EXERCISE: Search the data for the word "sodTF". Reproduce every line where it is found.

━━━━━━━━━━━━━━━━━━━━

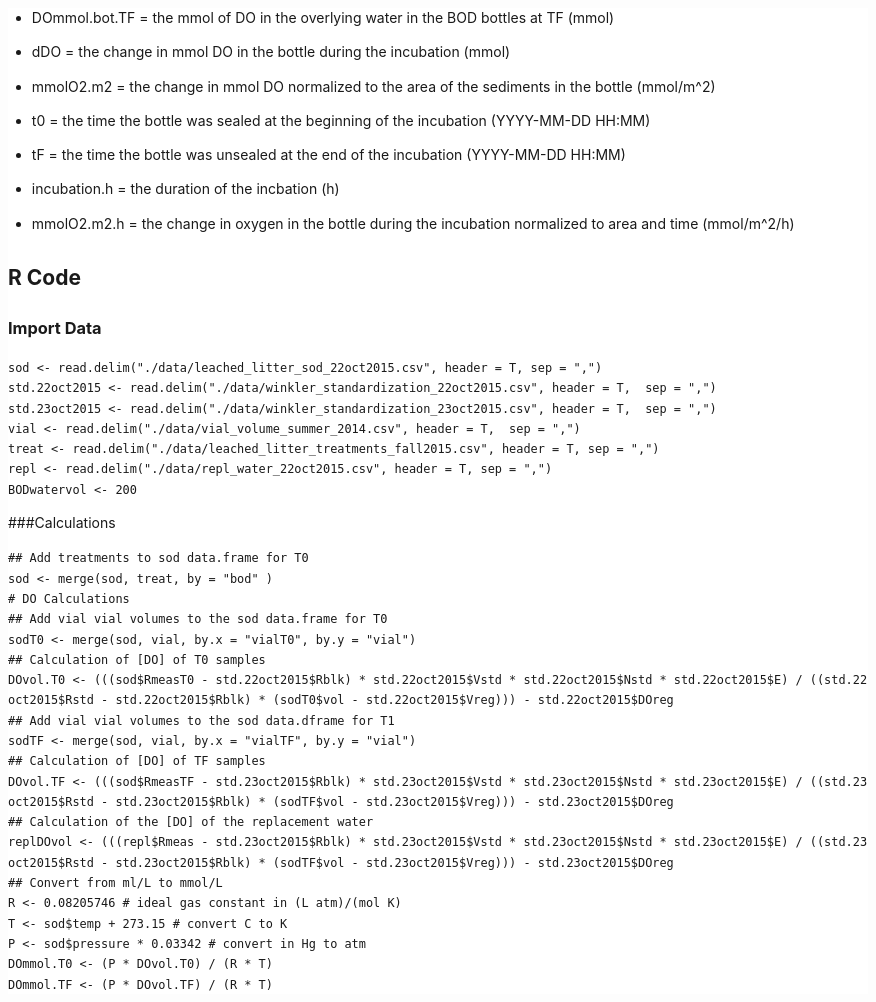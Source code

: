 * DOmmol.bot.TF = the mmol of DO in the overlying water in the BOD bottles at TF (mmol)

* dDO = the change in mmol DO in the bottle during the incubation (mmol)

* mmolO2.m2 = the change in mmol DO normalized to the area of the sediments in the bottle (mmol/m^2)

* t0 = the time the bottle was sealed at the beginning of the incubation (YYYY-MM-DD HH:MM)

* tF = the time the bottle was unsealed at the end of the incubation (YYYY-MM-DD HH:MM)

* incubation.h = the duration of the incbation (h)

* mmolO2.m2.h = the change in oxygen in the bottle during the incubation normalized to area and time (mmol/m^2/h)

## R Code

### Import Data

    sod <- read.delim("./data/leached_litter_sod_22oct2015.csv", header = T, sep = ",")
    std.22oct2015 <- read.delim("./data/winkler_standardization_22oct2015.csv", header = T,  sep = ",")
    std.23oct2015 <- read.delim("./data/winkler_standardization_23oct2015.csv", header = T,  sep = ",")
    vial <- read.delim("./data/vial_volume_summer_2014.csv", header = T,  sep = ",")
    treat <- read.delim("./data/leached_litter_treatments_fall2015.csv", header = T, sep = ",")
    repl <- read.delim("./data/repl_water_22oct2015.csv", header = T, sep = ",")
    BODwatervol <- 200
        
###Calculations

    ## Add treatments to sod data.frame for T0
    sod <- merge(sod, treat, by = "bod" )
    # DO Calculations
    ## Add vial vial volumes to the sod data.frame for T0
    sodT0 <- merge(sod, vial, by.x = "vialT0", by.y = "vial")
    ## Calculation of [DO] of T0 samples
    DOvol.T0 <- (((sod$RmeasT0 - std.22oct2015$Rblk) * std.22oct2015$Vstd * std.22oct2015$Nstd * std.22oct2015$E) / ((std.22oct2015$Rstd - std.22oct2015$Rblk) * (sodT0$vol - std.22oct2015$Vreg))) - std.22oct2015$DOreg
    ## Add vial vial volumes to the sod data.dframe for T1
    sodTF <- merge(sod, vial, by.x = "vialTF", by.y = "vial")
    ## Calculation of [DO] of TF samples
    DOvol.TF <- (((sod$RmeasTF - std.23oct2015$Rblk) * std.23oct2015$Vstd * std.23oct2015$Nstd * std.23oct2015$E) / ((std.23oct2015$Rstd - std.23oct2015$Rblk) * (sodTF$vol - std.23oct2015$Vreg))) - std.23oct2015$DOreg
    ## Calculation of the [DO] of the replacement water
    replDOvol <- (((repl$Rmeas - std.23oct2015$Rblk) * std.23oct2015$Vstd * std.23oct2015$Nstd * std.23oct2015$E) / ((std.23oct2015$Rstd - std.23oct2015$Rblk) * (sodTF$vol - std.23oct2015$Vreg))) - std.23oct2015$DOreg
    ## Convert from ml/L to mmol/L
    R <- 0.08205746 # ideal gas constant in (L atm)/(mol K)
    T <- sod$temp + 273.15 # convert C to K
    P <- sod$pressure * 0.03342 # convert in Hg to atm
    DOmmol.T0 <- (P * DOvol.T0) / (R * T)
    DOmmol.TF <- (P * DOvol.TF) / (R * T)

━━━━━━━━━━━━━━━━━━━━

OUTPUT OF THE TASK:
    sodTF <- merge(sod, vial, by.x = "vialTF", by.y = "vial")
    DOvol.TF <- (((sod$RmeasTF - std.23oct2015$Rblk) * std.23oct2015$Vstd * std.23oct2015$Nstd * std.23oct2015$E) / ((std.23oct2015$Rstd - std.23oct2015$Rblk) * (sodTF$vol - std.23oct2015$Vreg))) - std.23oct2015$DOreg
    replDOvol <- (((repl$Rmeas - std.23oct2015$Rblk) * std.23oct2015$Vstd * std.23oct2015$Nstd * std.23oct2015$E) / ((std.23oct2015$Rstd - std.23oct2015$Rblk) * (sodTF$vol - std.23oct2015$Vreg))) - std.23oct2015$DOreg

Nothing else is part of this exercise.